**Exercise details**
Each line of the material below that holds the word "being" needs to be copied.

BEGIN

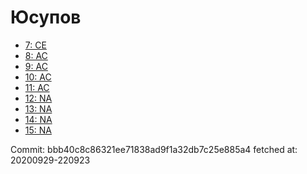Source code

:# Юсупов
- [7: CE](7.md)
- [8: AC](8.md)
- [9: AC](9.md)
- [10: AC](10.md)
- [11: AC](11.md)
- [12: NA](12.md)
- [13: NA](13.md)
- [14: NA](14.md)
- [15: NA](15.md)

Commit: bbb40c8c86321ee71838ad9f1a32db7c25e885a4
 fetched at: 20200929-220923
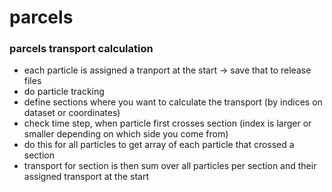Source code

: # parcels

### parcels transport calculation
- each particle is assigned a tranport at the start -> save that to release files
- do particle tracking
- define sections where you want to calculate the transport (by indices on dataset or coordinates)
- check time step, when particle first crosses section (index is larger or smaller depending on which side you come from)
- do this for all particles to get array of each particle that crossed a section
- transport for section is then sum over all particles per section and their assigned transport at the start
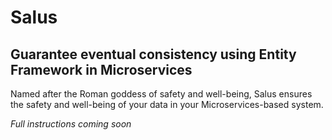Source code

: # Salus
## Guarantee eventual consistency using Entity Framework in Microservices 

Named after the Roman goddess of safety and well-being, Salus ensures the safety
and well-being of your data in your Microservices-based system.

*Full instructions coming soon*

END
BEGIN

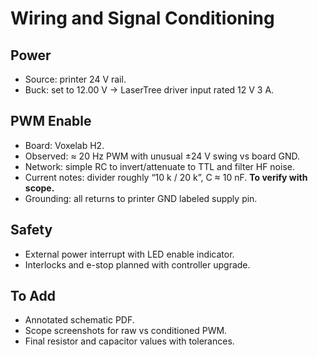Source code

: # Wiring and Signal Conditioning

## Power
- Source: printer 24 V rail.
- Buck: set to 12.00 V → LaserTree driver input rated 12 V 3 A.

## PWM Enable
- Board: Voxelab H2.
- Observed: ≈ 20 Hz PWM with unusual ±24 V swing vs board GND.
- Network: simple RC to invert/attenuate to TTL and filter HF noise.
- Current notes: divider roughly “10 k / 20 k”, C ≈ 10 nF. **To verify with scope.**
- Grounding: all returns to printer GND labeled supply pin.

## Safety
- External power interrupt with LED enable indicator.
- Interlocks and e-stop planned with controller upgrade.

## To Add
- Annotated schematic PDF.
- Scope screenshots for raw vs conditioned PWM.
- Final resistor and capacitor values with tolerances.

END
BEGIN

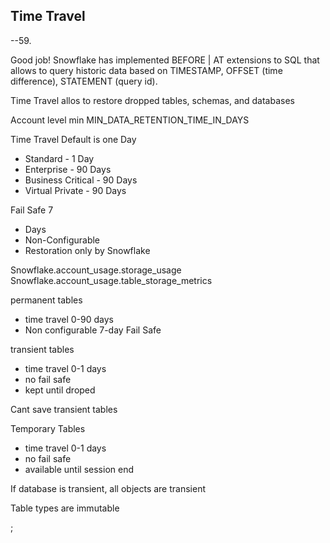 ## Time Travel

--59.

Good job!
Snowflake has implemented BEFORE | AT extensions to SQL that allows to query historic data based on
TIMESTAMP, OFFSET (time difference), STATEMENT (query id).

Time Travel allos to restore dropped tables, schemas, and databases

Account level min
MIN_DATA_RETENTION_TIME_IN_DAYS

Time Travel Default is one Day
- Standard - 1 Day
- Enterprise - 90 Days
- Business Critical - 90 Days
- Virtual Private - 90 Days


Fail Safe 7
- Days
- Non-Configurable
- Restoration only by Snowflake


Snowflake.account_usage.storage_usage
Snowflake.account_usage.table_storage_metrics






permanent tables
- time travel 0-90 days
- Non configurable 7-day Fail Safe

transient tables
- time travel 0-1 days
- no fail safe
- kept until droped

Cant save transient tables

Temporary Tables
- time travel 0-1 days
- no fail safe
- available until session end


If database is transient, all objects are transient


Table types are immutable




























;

END

**Exercise result**
Named after the Roman goddess of safety and well-being, Salus ensures the safety
and well-being of your data in your Microservices-based system.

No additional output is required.